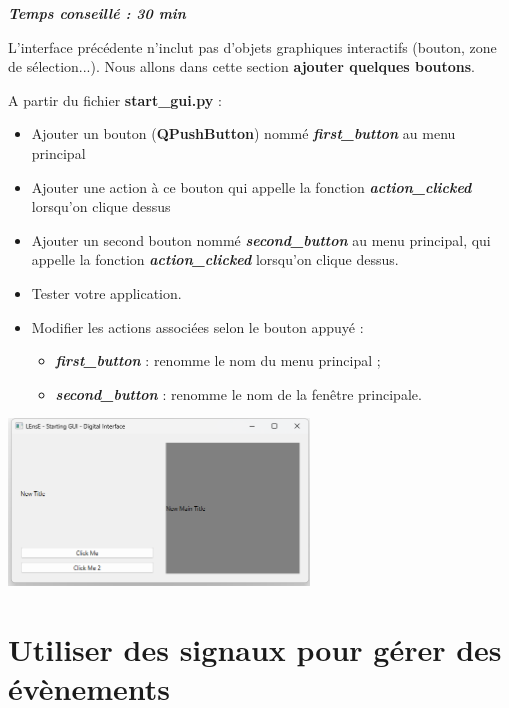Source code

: \documentclass[a4paper,11pt,titlepage]{article} %
\begin{document}
\begin{center} \textbf{\textit{Temps conseillé : 30 min}} \end{center}

L'interface précédente n'inclut pas d'objets graphiques interactifs (bouton, zone de sélection...). Nous allons dans cette section \textbf{ajouter quelques boutons}.

A partir du fichier \textbf{start\_gui.py} :

\begin{itemize}
	\item Ajouter un bouton (\textbf{QPushButton}) nommé \textsl{\textbf{first\_button}} au menu principal
	\item Ajouter une action à ce bouton qui appelle la fonction \textsl{\textbf{action\_clicked}} lorsqu'on clique dessus
	\item Ajouter un second bouton nommé \textsl{\textbf{second\_button}} au menu principal, qui appelle la fonction \textsl{\textbf{action\_clicked}} lorsqu'on clique dessus.
	\item Tester votre application.
	
	\medskip	
	
	\item Modifier les actions associées selon le bouton appuyé :
	\begin{itemize}
		\item \textsl{\textbf{first\_button}} : renomme le nom du menu principal ;
		\item \textsl{\textbf{second\_button}} : renomme le nom de la fenêtre principale.
	\end{itemize}
\end{itemize}

\bigskip

\begin{center}
	\includegraphics[width=0.6\textwidth]{images/start_gui_corr.png}
\end{center}


\newpage
\section{Utiliser des signaux pour gérer des évènements}
\end{document}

⁂

**Work order:** Read through the entries above, and wherever a line holds the string "fonction", copy it.

**Solved exercise:**
	\item Ajouter une action à ce bouton qui appelle la fonction \textsl{\textbf{action\_clicked}} lorsqu'on clique dessus
	\item Ajouter un second bouton nommé \textsl{\textbf{second\_button}} au menu principal, qui appelle la fonction \textsl{\textbf{action\_clicked}} lorsqu'on clique dessus.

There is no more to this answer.